I took the camera gingerly, afraid of handling something that was so important to him, and so hideously expensive. The photograph he’d shown me was breathtaking. It was of a bumblebee, taken in the act of the bee landing on a daisy. It was from up close, so close you could see the wings blurring and the individual hairs on the fat yellow and black body. The sunlight was refracted off the insect’s bulbous, multi-faceted eyes, the daisy sharp and bright yellow, the sky a blue blur beyond. It was like something out of
National Geographic
, stunning in its clarity and focus and use of color. The bumblebee looked like an alien creature, made mammoth and impossible.
 

“Jason…oh, my god. This is incredible. You could sell this to a magazine, I swear to god.” I breathed in and examined the photo again, amazed at the way he’d framed it with the flower in the center, taking most of the space, with the bee near the top, caught in the act of hovering downward.
 

He grinned, and seemed oddly shy for the first time since I’d known him. “Thanks. I got stung about six times trying to get that shot. There were a bunch of big, fat bees flying around a field.” He pointed out beyond the tree, to the field beneath us. “Right out there, actually. There must have been a nest or something. Anyway, I followed these bees around for hours, taking picture after picture. I must have taken a couple hundred before I got that one.”

“Can I see some more?” I asked, excited now.

He lifted an eyebrow at me. “Nuh-uh. Now it’s your turn.”

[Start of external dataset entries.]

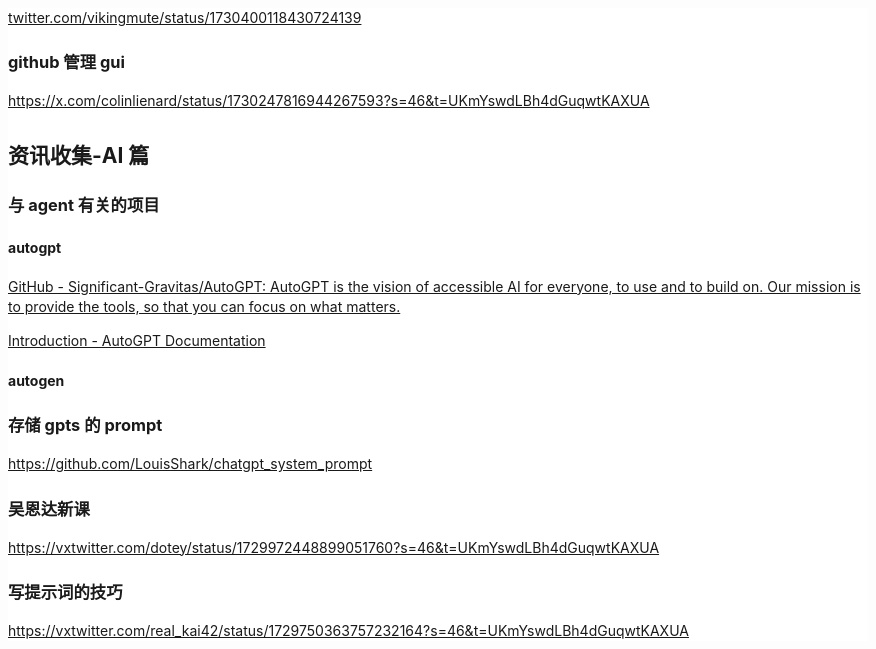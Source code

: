 [twitter.com/vikingmute/status/1730400118430724139](https://vxtwitter.com/vikingmute/status/1730400118430724139)

### github 管理 gui

<https://x.com/colinlienard/status/1730247816944267593?s=46&t=UKmYswdLBh4dGuqwtKAXUA>

## 资讯收集-AI 篇

### 与 agent 有关的项目

#### autogpt

[GitHub - Significant-Gravitas/AutoGPT: AutoGPT is the vision of accessible AI for everyone, to use and to build on. Our mission is to provide the tools, so that you can focus on what matters.](https://github.com/Significant-Gravitas/AutoGPT?tab=readme-ov-file)

[Introduction - AutoGPT Documentation](https://docs.agpt.co/autogpt/)

#### autogen

### 存储 gpts 的 prompt

<https://github.com/LouisShark/chatgpt_system_prompt>

### 吴恩达新课

<https://vxtwitter.com/dotey/status/1729972448899051760?s=46&t=UKmYswdLBh4dGuqwtKAXUA>

### 写提示词的技巧

<https://vxtwitter.com/real_kai42/status/1729750363757232164?s=46&t=UKmYswdLBh4dGuqwtKAXUA>
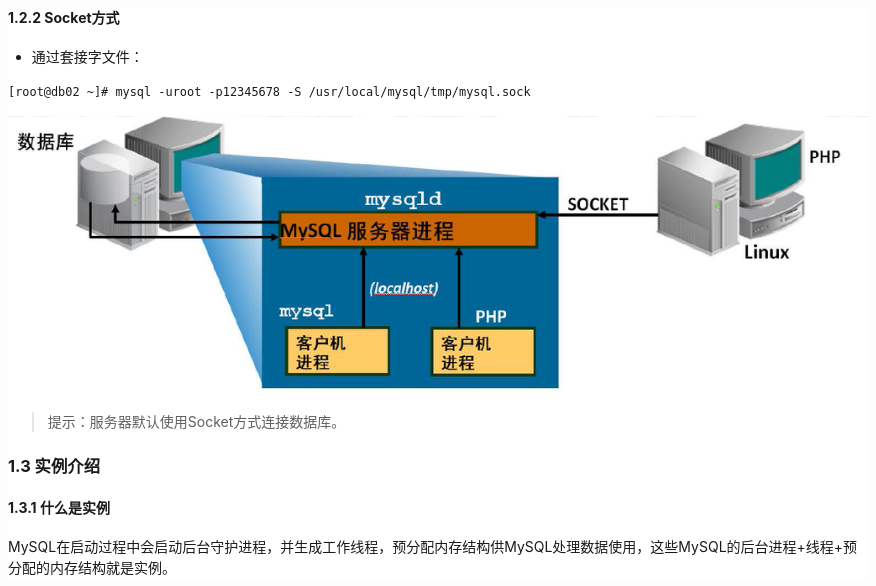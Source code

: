 #### 1.2.2 Socket方式

- 通过套接字文件：

```text
[root@db02 ~]# mysql -uroot -p12345678 -S /usr/local/mysql/tmp/mysql.sock
```

![体系结构-图3](../images/mysql/mysql-system-03.png)

> 提示：服务器默认使用Socket方式连接数据库。

### 1.3 实例介绍

#### 1.3.1 什么是实例

MySQL在启动过程中会启动后台守护进程，并生成工作线程，预分配内存结构供MySQL处理数据使用，这些MySQL的后台进程+线程+预分配的内存结构就是实例。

I felt my hands trembling. I knew if I spoke it would come out all jittery and full of blocks, so I just sucked in a breath, reached into my purse, and pulled out my journal. It was a spiral-bound, unlined sketch pad, a piece of brown paper Meijer bag cut out and wrapped around the outside covers. On the front cover, I’d used a Sharpie to copy an inscription of a poem in Arabic:

لست
وحيدا
أبدا

كلّ
مافي
الأمر

انني
 

صرت
رفيقا
لوحدتي

“What’s that say?” Jason asked.

I hesitated, breathing several times and reciting the words in my mind before I said them out loud. “It says, ‘I am not alone—the truth is I befriended my loneliness.’” I traced the lines with my forefinger before opening the cover and flipping a few pages idly, looking for the perfect poem to show Jason. “It’s by an Arab poet named Abboud al Jabiri. It’s actually part of a longer poem, but that’s the part I like the most.”

“Was he from, like, a long time ago?”
 

I shook my head. “No, he’s alive and living in Jordan, still writing. My mom is a pediatrician, but she’s always loved poetry. On top of her medical degree, she has a second minor in Arabic poetry. She kind of turned me on to it, I guess.”

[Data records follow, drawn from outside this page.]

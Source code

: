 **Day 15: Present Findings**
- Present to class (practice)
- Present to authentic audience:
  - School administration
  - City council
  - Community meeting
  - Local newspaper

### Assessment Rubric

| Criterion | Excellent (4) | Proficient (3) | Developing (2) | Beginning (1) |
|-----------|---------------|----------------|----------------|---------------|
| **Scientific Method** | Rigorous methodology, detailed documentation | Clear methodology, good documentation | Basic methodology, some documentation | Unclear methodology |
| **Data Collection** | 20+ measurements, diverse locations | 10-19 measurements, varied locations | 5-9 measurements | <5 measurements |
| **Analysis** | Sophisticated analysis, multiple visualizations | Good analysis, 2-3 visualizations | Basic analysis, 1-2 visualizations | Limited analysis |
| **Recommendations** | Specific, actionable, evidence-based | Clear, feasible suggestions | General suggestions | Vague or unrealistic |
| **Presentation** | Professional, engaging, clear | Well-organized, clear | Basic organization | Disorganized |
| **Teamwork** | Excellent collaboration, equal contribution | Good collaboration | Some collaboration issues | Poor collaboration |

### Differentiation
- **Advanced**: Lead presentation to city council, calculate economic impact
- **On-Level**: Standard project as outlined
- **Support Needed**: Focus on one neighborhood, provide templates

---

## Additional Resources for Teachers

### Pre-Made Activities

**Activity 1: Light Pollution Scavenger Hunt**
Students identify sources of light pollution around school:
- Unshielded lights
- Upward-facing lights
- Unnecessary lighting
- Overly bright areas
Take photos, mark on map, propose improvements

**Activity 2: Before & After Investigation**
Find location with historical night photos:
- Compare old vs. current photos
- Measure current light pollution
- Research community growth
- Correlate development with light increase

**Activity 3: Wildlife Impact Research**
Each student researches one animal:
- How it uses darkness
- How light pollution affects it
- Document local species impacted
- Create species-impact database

“That’s pretty cool,” Jason said. “So what’s your dad do?”

“He’s in real estate. He owns several industrial properties, plus he does commercial real estate sales.” I glanced at him as I chewed and swallowed. “What about you? You told me about your dad. What about your mom?”

He shrugged. “She doesn’t do shit. Works in a dental office three days a week, making copies and shit. Other than that, hides in her room gluing paper cut-outs into a book.”